En la actualidad, nos encontramos con la “izquierda clásica”
que defiende los “intereses de la clase obrera”, a la que todavía considera
–contra toda realidad histórica del Capital– la fuerza material que cumplirá
con la desconexión definitiva del modo de producción vigente y con la
“izquierda posmoderna”, advertida ya del “posfordismo” y de que no se dispone a
priori de ningún sujeto histórico que sea identificable y necesario sin que
medie la contingencia de la construcción política. Estas vertientes de la
izquierda, a pesar de sus notables diferencias, coinciden en un punto crucial:
en la crítica permanente a las experiencias populares latinoamericanas y las
que despuntan en Europa, por no haber sido capaces de llegar a tocar, alterar o
transformar lo “real” del capitalismo.
Por ello una y otra vez, con distintas variaciones, repiten
el mantra de que no se pudo salir del “modelo extractivista” y de la excesiva
dependencia del valor de las materias primas en el mercado mundial, de que no
se superó una lógica distributiva que sólo consiguió finalmente producir el
efecto indeseado de una nueva “clase media consumista”, etc. Estos argumentos
solo serían veraces, si se admite que el partido se juega en un terreno
distinto al que la agenda neoliberal propone, y ya sabemos que casi nunca es
así. Lo que suele ocurrir es que la experiencia popular o el intento de una
“hegemonía populista” funciona de un modo siempre frágil e inestable en los
pliegos del poder neoliberal y está expuesta a su arma más directa: la producción
de subjetividades. Esto provoca en la propia vida íntima una relación bloqueada
casi en su totalidad con todo intento de transformación, que no coincida con
una mera “gestión” y rendimiento de la relación consigo mismo y con los otros.

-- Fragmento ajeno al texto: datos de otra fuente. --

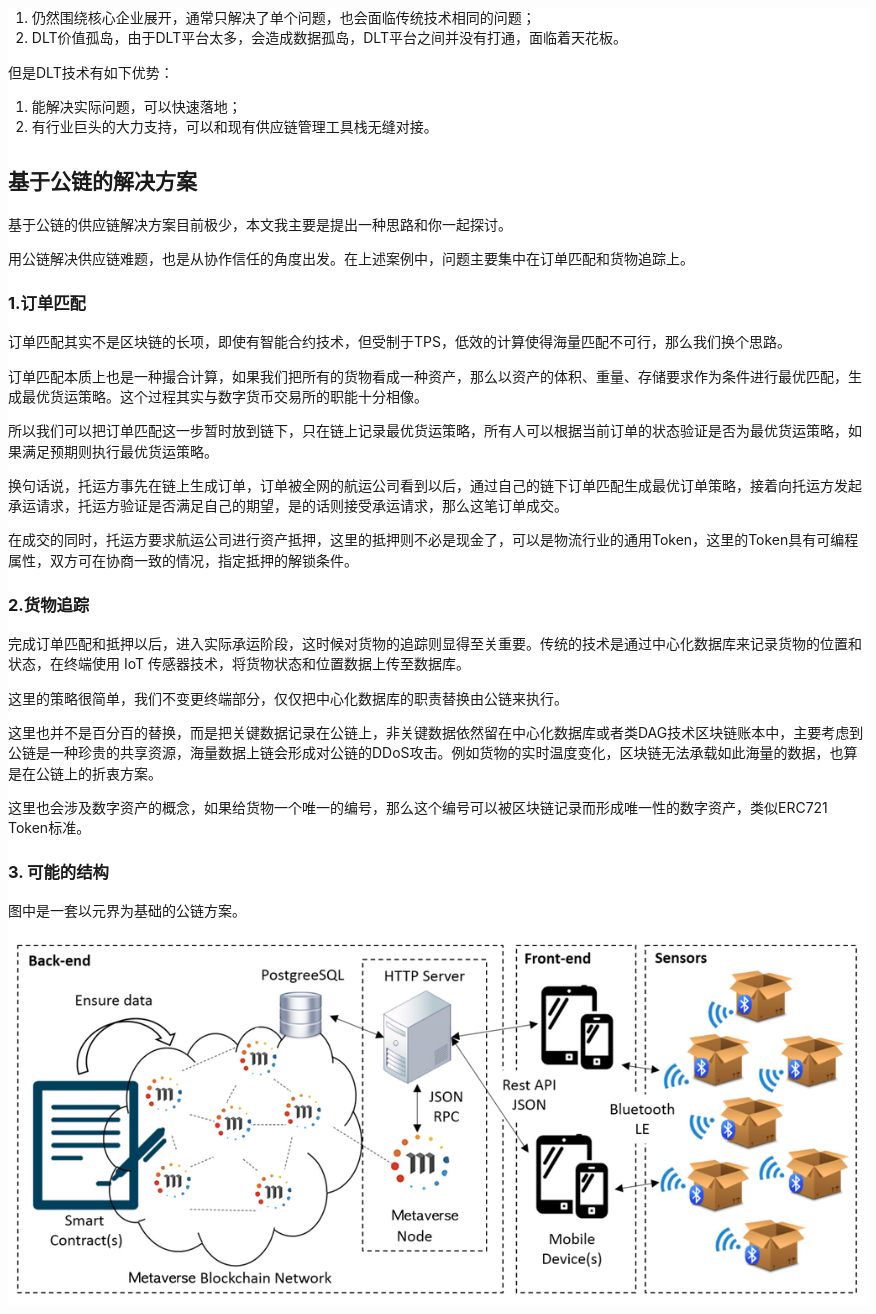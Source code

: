 <ol>
<li>仍然围绕核心企业展开，通常只解决了单个问题，也会面临传统技术相同的问题；</li>
<li>DLT价值孤岛，由于DLT平台太多，会造成数据孤岛，DLT平台之间并没有打通，面临着天花板。</li>
</ol>

<p>但是DLT技术有如下优势：</p>

<ol>
<li>能解决实际问题，可以快速落地；</li>
<li>有行业巨头的大力支持，可以和现有供应链管理工具栈无缝对接。</li>
</ol>

<h2 id="基于公链的解决方案">基于公链的解决方案</h2>

<p>基于公链的供应链解决方案目前极少，本文我主要是提出一种思路和你一起探讨。</p>

<p>用公链解决供应链难题，也是从协作信任的角度出发。在上述案例中，问题主要集中在订单匹配和货物追踪上。</p>

<h3 id="1-订单匹配">1.订单匹配</h3>

<p>订单匹配其实不是区块链的长项，即使有智能合约技术，但受制于TPS，低效的计算使得海量匹配不可行，那么我们换个思路。</p>

<p>订单匹配本质上也是一种撮合计算，如果我们把所有的货物看成一种资产，那么以资产的体积、重量、存储要求作为条件进行最优匹配，生成最优货运策略。这个过程其实与数字货币交易所的职能十分相像。</p>

<p>所以我们可以把订单匹配这一步暂时放到链下，只在链上记录最优货运策略，所有人可以根据当前订单的状态验证是否为最优货运策略，如果满足预期则执行最优货运策略。</p>

<p>换句话说，托运方事先在链上生成订单，订单被全网的航运公司看到以后，通过自己的链下订单匹配生成最优订单策略，接着向托运方发起承运请求，托运方验证是否满足自己的期望，是的话则接受承运请求，那么这笔订单成交。</p>

<p>在成交的同时，托运方要求航运公司进行资产抵押，这里的抵押则不必是现金了，可以是物流行业的通用Token，这里的Token具有可编程属性，双方可在协商一致的情况，指定抵押的解锁条件。</p>

<h3 id="2-货物追踪">2.货物追踪</h3>

<p>完成订单匹配和抵押以后，进入实际承运阶段，这时候对货物的追踪则显得至关重要。传统的技术是通过中心化数据库来记录货物的位置和状态，在终端使用 IoT 传感器技术，将货物状态和位置数据上传至数据库。</p>

<p>这里的策略很简单，我们不变更终端部分，仅仅把中心化数据库的职责替换由公链来执行。</p>

<p>这里也并不是百分百的替换，而是把关键数据记录在公链上，非关键数据依然留在中心化数据库或者类DAG技术区块链账本中，主要考虑到公链是一种珍贵的共享资源，海量数据上链会形成对公链的DDoS攻击。例如货物的实时温度变化，区块链无法承载如此海量的数据，也算是在公链上的折衷方案。</p>

<p>这里也会涉及数字资产的概念，如果给货物一个唯一的编号，那么这个编号可以被区块链记录而形成唯一性的数字资产，类似ERC721 Token标准。</p>

<h3 id="3-可能的结构">3. 可能的结构</h3>

<p>图中是一套以元界为基础的公链方案。</p>

<p><img src="assets/f02b63a4c4d44eac8eca0ac4ba19c096.jpg" alt="" /></p>
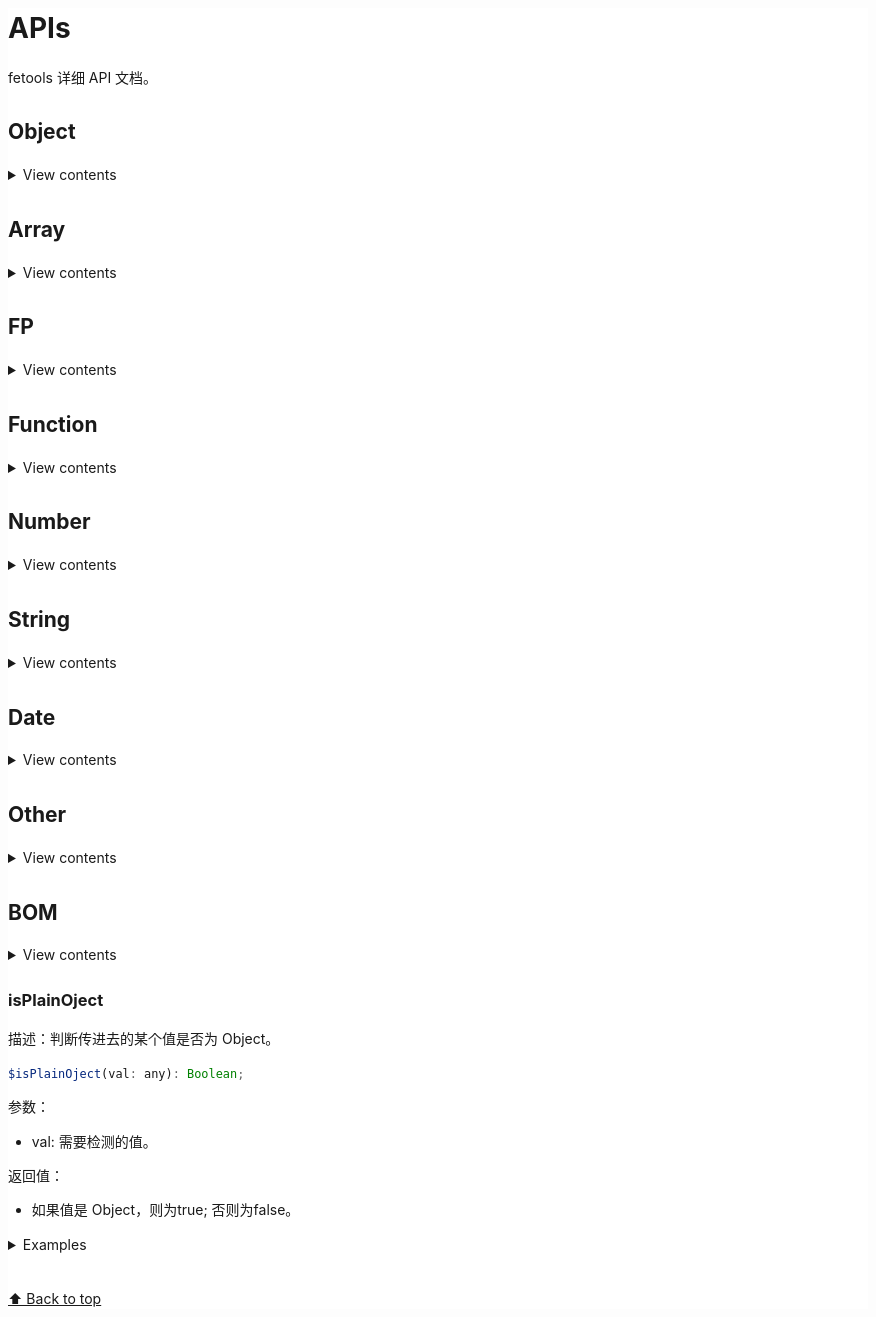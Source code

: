 # APIs
fetools 详细 API 文档。

## Object
<details><summary>View contents</summary></details>

## Array
<details><summary>View contents</summary></details>

## FP
<details><summary>View contents</summary></details>

## Function
<details><summary>View contents</summary></details>

## Number
<details><summary>View contents</summary></details>

## String
<details><summary>View contents</summary></details>

## Date
<details><summary>View contents</summary></details>

## Other
<details><summary>View contents</summary></details>

## BOM
<details><summary>View contents</summary></details>

### isPlainOject
描述：判断传进去的某个值是否为 Object。

```js
$isPlainOject(val: any): Boolean;
```

参数：
- val: 需要检测的值。

返回值：
- 如果值是 Object，则为true; 否则为false。

<details><summary>Examples</summary></details>

<br>[⬆ Back to top](#APIs)

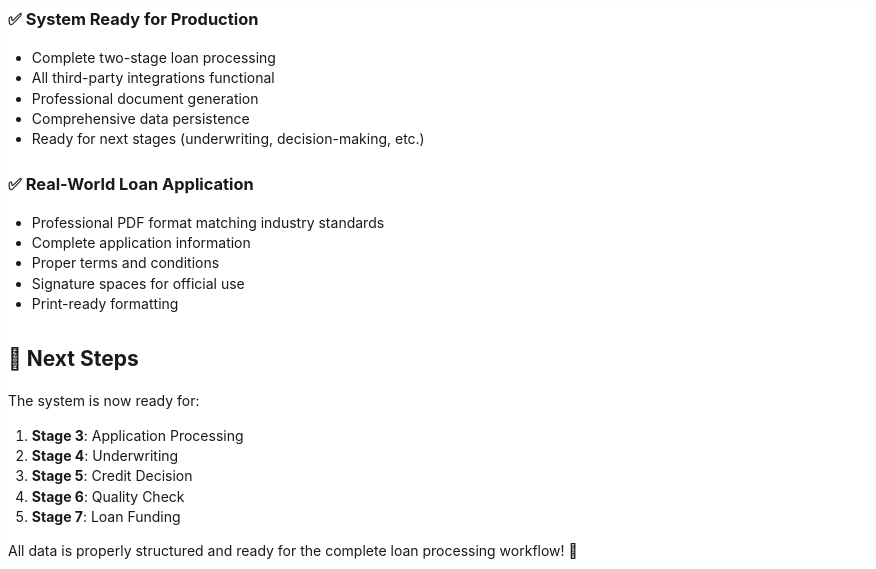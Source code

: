 ### ✅ **System Ready for Production**
- Complete two-stage loan processing
- All third-party integrations functional
- Professional document generation
- Comprehensive data persistence
- Ready for next stages (underwriting, decision-making, etc.)

### ✅ **Real-World Loan Application**
- Professional PDF format matching industry standards
- Complete application information
- Proper terms and conditions
- Signature spaces for official use
- Print-ready formatting

## 🚀 **Next Steps**

The system is now ready for:
1. **Stage 3**: Application Processing
2. **Stage 4**: Underwriting
3. **Stage 5**: Credit Decision
4. **Stage 6**: Quality Check
5. **Stage 7**: Loan Funding

All data is properly structured and ready for the complete loan processing workflow! 🎉
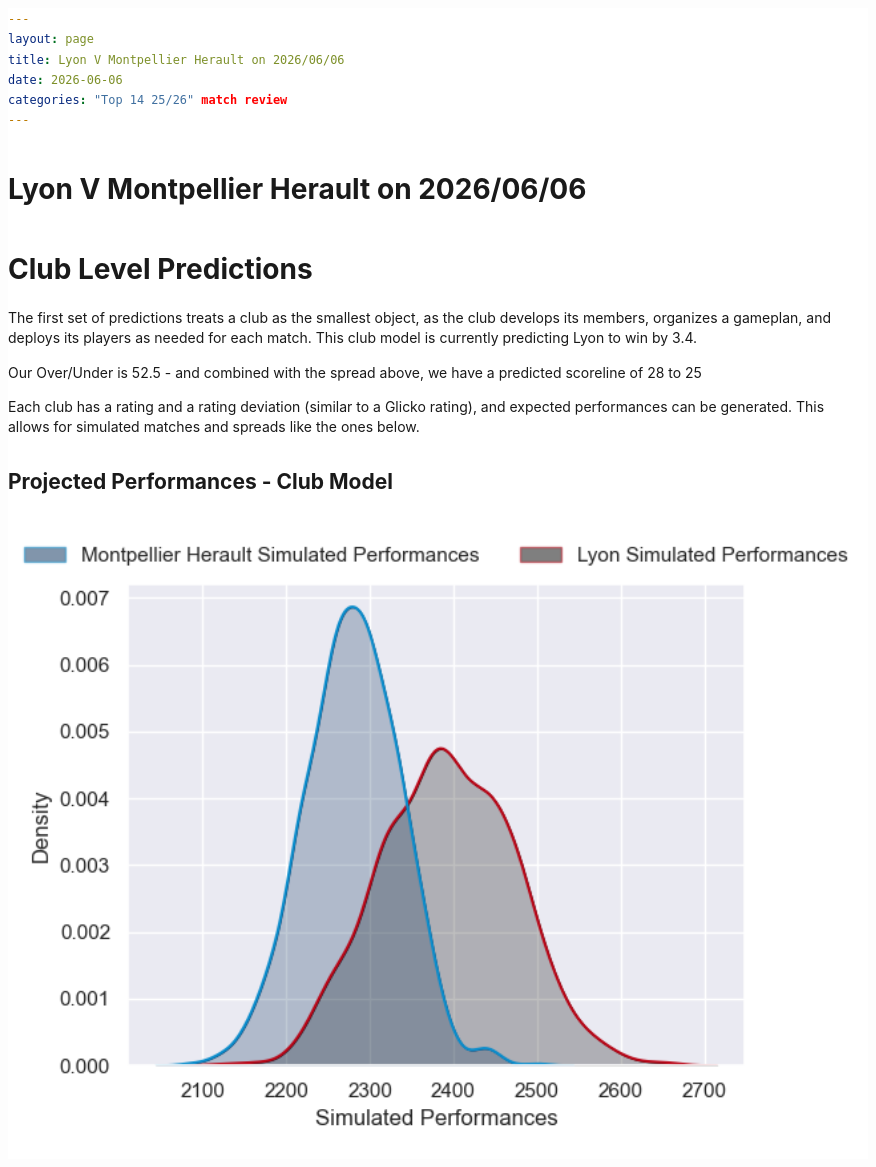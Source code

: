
```yaml
---  
layout: page  
title: Lyon V Montpellier Herault on 2026/06/06  
date: 2026-06-06  
categories: "Top 14 25/26" match review  
---
```

# Lyon V Montpellier Herault on 2026/06/06

# Club Level Predictions


The first set of predictions treats a club as the smallest object, as the club develops its members, organizes a gameplan, and deploys its players as needed for each match. This club model is currently predicting Lyon to win by 3.4.

Our Over/Under is 52.5 - and combined with the spread above, we have a predicted scoreline of 28 to 25

Each club has a rating and a rating deviation (similar to a Glicko rating), and expected performances can be generated. This allows for simulated matches and spreads like the ones below.
## Projected Performances - Club Model


<p float="left">
<img src="../comp_files/plots/2026-06-06-Lyon_V_MontpellierHerault_performances.png" width="99%" />
</p>
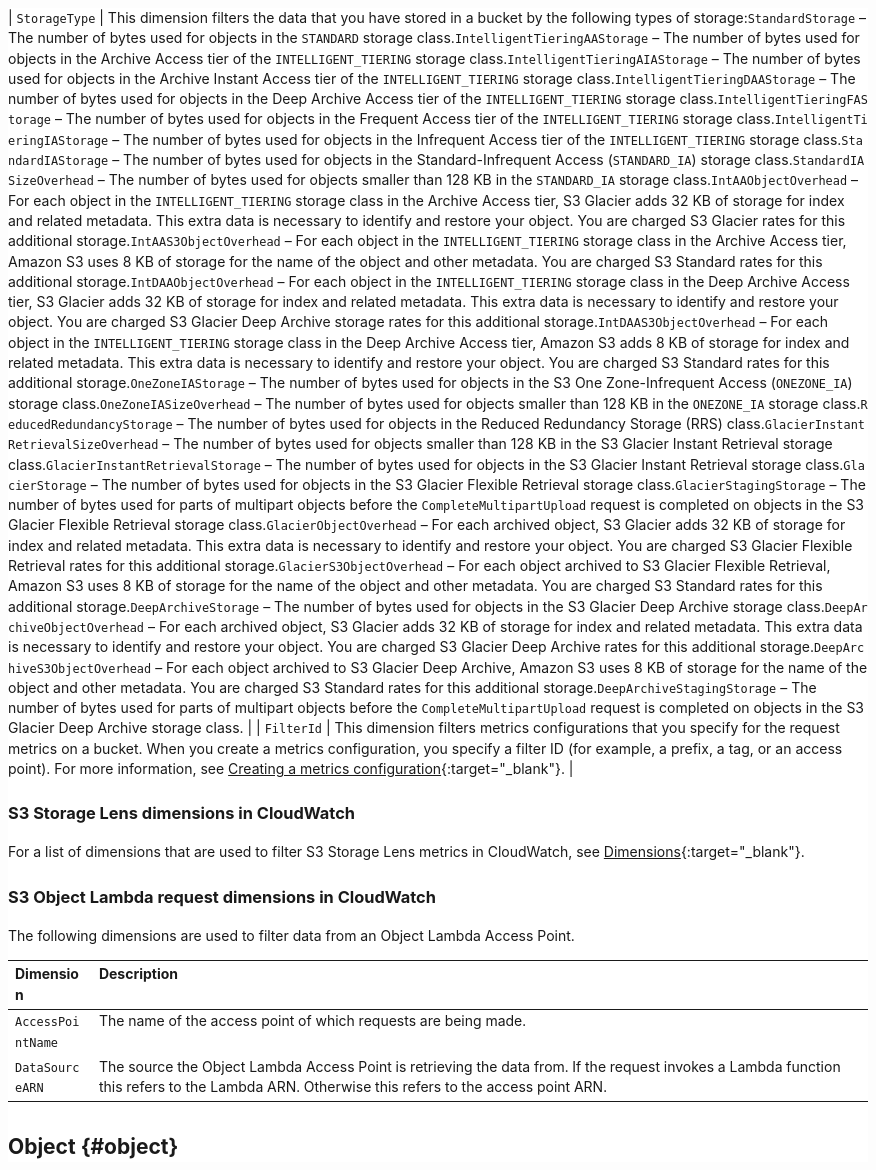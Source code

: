 | `StorageType` | This dimension filters the data that you have stored in a bucket by the following types of storage:`StandardStorage` – The number of bytes used for objects in the `STANDARD` storage class.`IntelligentTieringAAStorage` – The number of bytes used for objects in the Archive Access tier of the `INTELLIGENT_TIERING` storage class.`IntelligentTieringAIAStorage` – The number of bytes used for objects in the Archive Instant Access tier of the `INTELLIGENT_TIERING` storage class.`IntelligentTieringDAAStorage` – The number of bytes used for objects in the Deep Archive Access tier of the `INTELLIGENT_TIERING` storage class.`IntelligentTieringFAStorage` – The number of bytes used for objects in the Frequent Access tier of the `INTELLIGENT_TIERING` storage class.`IntelligentTieringIAStorage` – The number of bytes used for objects in the Infrequent Access tier of the `INTELLIGENT_TIERING` storage class.`StandardIAStorage` – The number of bytes used for objects in the Standard-Infrequent Access (`STANDARD_IA`) storage class.`StandardIASizeOverhead` – The number of bytes used for objects smaller than 128 KB in the `STANDARD_IA` storage class.`IntAAObjectOverhead` – For each object in the `INTELLIGENT_TIERING` storage class in the Archive Access tier, S3 Glacier adds 32 KB of storage for index and related metadata. This extra data is necessary to identify and restore your object. You are charged S3 Glacier rates for this additional storage.`IntAAS3ObjectOverhead` – For each object in the `INTELLIGENT_TIERING` storage class in the Archive Access tier, Amazon S3 uses 8 KB of storage for the name of the object and other metadata. You are charged S3 Standard rates for this additional storage.`IntDAAObjectOverhead` – For each object in the `INTELLIGENT_TIERING` storage class in the Deep Archive Access tier, S3 Glacier adds 32 KB of storage for index and related metadata. This extra data is necessary to identify and restore your object. You are charged S3 Glacier Deep Archive storage rates for this additional storage.`IntDAAS3ObjectOverhead` – For each object in the `INTELLIGENT_TIERING` storage class in the Deep Archive Access tier, Amazon S3 adds 8 KB of storage for index and related metadata. This extra data is necessary to identify and restore your object. You are charged S3 Standard rates for this additional storage.`OneZoneIAStorage` – The number of bytes used for objects in the S3 One Zone-Infrequent Access (`ONEZONE_IA`) storage class.`OneZoneIASizeOverhead` – The number of bytes used for objects smaller than 128 KB in the `ONEZONE_IA` storage class.`ReducedRedundancyStorage` – The number of bytes used for objects in the Reduced Redundancy Storage (RRS) class.`GlacierInstantRetrievalSizeOverhead` – The number of bytes used for objects smaller than 128 KB in the S3 Glacier Instant Retrieval storage class.`GlacierInstantRetrievalStorage` – The number of bytes used for objects in the S3 Glacier Instant Retrieval storage class.`GlacierStorage` – The number of bytes used for objects in the S3 Glacier Flexible Retrieval storage class.`GlacierStagingStorage` – The number of bytes used for parts of multipart objects before the `CompleteMultipartUpload` request is completed on objects in the S3 Glacier Flexible Retrieval storage class.`GlacierObjectOverhead` – For each archived object, S3 Glacier adds 32 KB of storage for index and related metadata. This extra data is necessary to identify and restore your object. You are charged S3 Glacier Flexible Retrieval rates for this additional storage.`GlacierS3ObjectOverhead` – For each object archived to S3 Glacier Flexible Retrieval, Amazon S3 uses 8 KB of storage for the name of the object and other metadata. You are charged S3 Standard rates for this additional storage.`DeepArchiveStorage` – The number of bytes used for objects in the S3 Glacier Deep Archive storage class.`DeepArchiveObjectOverhead` – For each archived object, S3 Glacier adds 32 KB of storage for index and related metadata. This extra data is necessary to identify and restore your object. You are charged S3 Glacier Deep Archive rates for this additional storage.`DeepArchiveS3ObjectOverhead` – For each object archived to S3 Glacier Deep Archive, Amazon S3 uses 8 KB of storage for the name of the object and other metadata. You are charged S3 Standard rates for this additional storage.`DeepArchiveStagingStorage` – The number of bytes used for parts of multipart objects before the `CompleteMultipartUpload` request is completed on objects in the S3 Glacier Deep Archive storage class. |
| `FilterId`    | This dimension filters metrics configurations that you specify for the request metrics on a bucket. When you create a metrics configuration, you specify a filter ID (for example, a prefix, a tag, or an access point). For more information, see [Creating a metrics configuration](https://docs.aws.amazon.com/AmazonS3/latest/userguide/metrics-configurations.html){:target="_blank"}. |

### S3 Storage Lens dimensions in CloudWatch

For a list of dimensions that are used to filter S3 Storage Lens metrics in CloudWatch, see [Dimensions](https://docs.aws.amazon.com/AmazonS3/latest/userguide/storage-lens-cloudwatch-metrics-dimensions.html#storage-lens-cloudwatch-dimensions){:target="_blank"}.

### S3 Object Lambda request dimensions in CloudWatch

The following dimensions are used to filter data from an Object Lambda Access Point.

| Dimension         | Description                                                  |
| :---------------- | :----------------------------------------------------------- |
| `AccessPointName` | The name of the access point of which requests are being made. |
| `DataSourceARN`   | The source the Object Lambda Access Point is retrieving the data from. If the request invokes a Lambda function this refers to the Lambda ARN. Otherwise this refers to the access point ARN. |

## Object {#object}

En este aspecto, conviene señalar también la emergencia de
una nueva “derecha progresista”, que en los últimos años ha sabido conjugar una
suerte de sincretismo entre los manuales de autoayuda, la desafección por la
política, una demagogia del amor, la felicidad y la proclamación de un mundo
sin conflictos, donde todo intento de transformación estructural es rápidamente
anatemizado como “autoritario” y “antidemocrático”. El derechista “progre”, que
habla desde una supuesta democracia, utilizándola como un valor incondicionado
y universal, absolutamente descontextualizada de las relaciones de poder del
Capital, se ha convertido en una de las figuras privilegiadas –incluso con más
posibilidades de seducción que las derechas reaccionarias– del ordenamiento
neoliberal tanto público como privado. En este sentido, conviene recordar que
la apropiación neoliberal de las distintas esferas de la realidad ya han
desestabilizado definitivamente la oposición público-privado.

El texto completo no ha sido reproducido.